══ SOURCE DATA ══
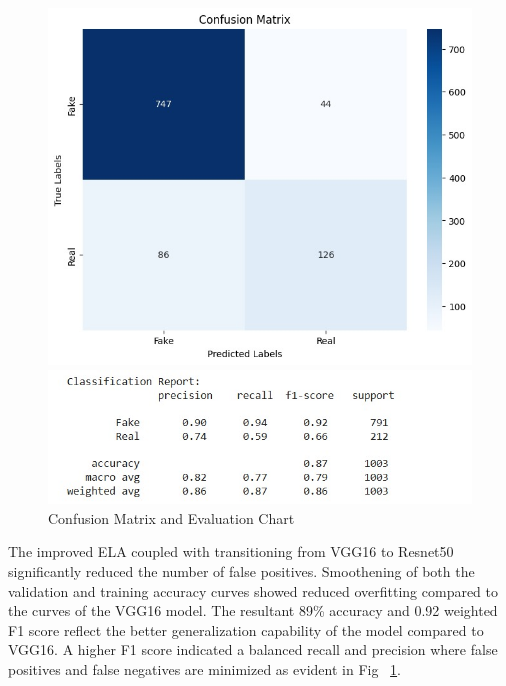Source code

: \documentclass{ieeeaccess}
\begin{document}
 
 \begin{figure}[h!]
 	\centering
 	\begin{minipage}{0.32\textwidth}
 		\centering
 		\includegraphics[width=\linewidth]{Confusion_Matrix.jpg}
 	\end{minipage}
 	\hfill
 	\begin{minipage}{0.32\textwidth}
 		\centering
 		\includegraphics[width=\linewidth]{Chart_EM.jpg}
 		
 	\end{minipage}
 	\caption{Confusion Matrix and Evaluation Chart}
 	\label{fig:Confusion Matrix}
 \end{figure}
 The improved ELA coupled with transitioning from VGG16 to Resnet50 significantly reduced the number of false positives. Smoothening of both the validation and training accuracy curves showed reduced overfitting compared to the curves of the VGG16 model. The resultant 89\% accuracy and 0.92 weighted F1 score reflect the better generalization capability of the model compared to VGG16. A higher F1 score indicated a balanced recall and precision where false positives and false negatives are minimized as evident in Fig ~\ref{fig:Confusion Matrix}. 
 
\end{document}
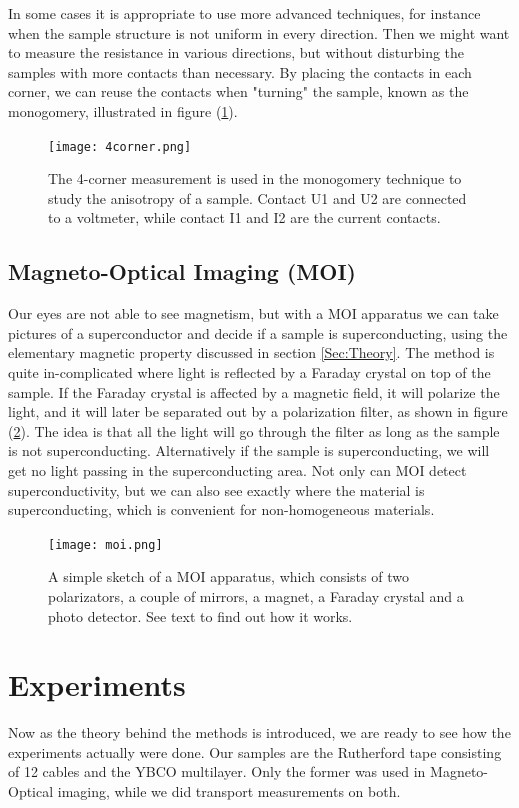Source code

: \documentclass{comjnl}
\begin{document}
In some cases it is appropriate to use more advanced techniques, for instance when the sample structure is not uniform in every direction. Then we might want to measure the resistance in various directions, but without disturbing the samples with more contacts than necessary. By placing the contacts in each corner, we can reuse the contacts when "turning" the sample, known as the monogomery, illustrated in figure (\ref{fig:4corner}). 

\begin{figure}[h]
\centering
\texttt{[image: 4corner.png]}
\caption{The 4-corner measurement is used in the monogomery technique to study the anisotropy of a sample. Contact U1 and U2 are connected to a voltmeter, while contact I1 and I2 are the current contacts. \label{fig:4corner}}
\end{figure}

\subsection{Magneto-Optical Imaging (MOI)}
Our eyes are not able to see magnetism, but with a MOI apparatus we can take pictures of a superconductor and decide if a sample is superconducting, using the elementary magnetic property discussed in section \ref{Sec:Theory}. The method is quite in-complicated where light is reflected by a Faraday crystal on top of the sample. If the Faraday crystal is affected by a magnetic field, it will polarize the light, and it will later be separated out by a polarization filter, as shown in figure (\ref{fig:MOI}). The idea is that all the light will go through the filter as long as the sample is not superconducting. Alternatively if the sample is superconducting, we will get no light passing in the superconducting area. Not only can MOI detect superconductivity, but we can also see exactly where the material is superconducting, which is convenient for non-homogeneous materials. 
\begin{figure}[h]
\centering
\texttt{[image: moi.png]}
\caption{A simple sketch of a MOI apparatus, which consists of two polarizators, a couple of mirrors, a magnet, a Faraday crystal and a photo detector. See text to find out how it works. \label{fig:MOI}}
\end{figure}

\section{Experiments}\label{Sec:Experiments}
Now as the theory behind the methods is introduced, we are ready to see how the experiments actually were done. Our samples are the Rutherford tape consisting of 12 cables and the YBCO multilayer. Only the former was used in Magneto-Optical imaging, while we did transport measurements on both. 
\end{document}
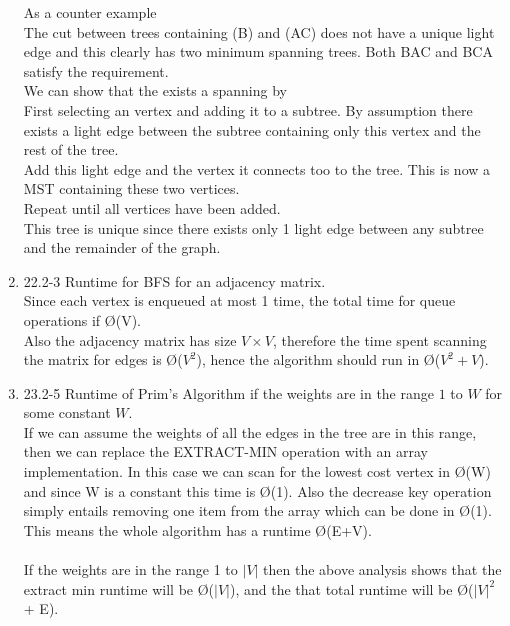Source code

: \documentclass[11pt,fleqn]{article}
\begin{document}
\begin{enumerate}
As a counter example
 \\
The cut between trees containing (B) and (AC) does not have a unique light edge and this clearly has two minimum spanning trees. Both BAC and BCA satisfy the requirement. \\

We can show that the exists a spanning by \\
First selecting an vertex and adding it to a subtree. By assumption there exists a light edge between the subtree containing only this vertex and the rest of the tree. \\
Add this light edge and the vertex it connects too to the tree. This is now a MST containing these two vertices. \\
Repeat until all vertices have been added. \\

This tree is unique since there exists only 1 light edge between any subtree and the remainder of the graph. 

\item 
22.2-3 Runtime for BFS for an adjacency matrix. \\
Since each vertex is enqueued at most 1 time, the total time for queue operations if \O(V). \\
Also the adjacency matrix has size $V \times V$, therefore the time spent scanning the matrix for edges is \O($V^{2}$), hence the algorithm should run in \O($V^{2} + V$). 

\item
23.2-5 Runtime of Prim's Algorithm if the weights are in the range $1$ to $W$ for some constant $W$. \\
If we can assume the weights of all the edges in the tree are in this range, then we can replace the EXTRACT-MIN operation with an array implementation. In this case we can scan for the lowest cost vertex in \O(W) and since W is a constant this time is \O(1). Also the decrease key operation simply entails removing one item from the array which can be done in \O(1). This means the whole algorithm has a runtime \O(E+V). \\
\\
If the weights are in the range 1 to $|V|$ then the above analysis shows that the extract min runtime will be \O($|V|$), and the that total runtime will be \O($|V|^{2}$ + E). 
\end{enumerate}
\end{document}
═══
- WHAT YOU ARE ASKED TO DO
Search the entries for the word "edges", then list each line that holds it.

- FINAL ANSWER
Also the adjacency matrix has size $V \times V$, therefore the time spent scanning the matrix for edges is \O($V^{2}$), hence the algorithm should run in \O($V^{2} + V$). 
If we can assume the weights of all the edges in the tree are in this range, then we can replace the EXTRACT-MIN operation with an array implementation. In this case we can scan for the lowest cost vertex in \O(W) and since W is a constant this time is \O(1). Also the decrease key operation simply entails removing one item from the array which can be done in \O(1). This means the whole algorithm has a runtime \O(E+V). \\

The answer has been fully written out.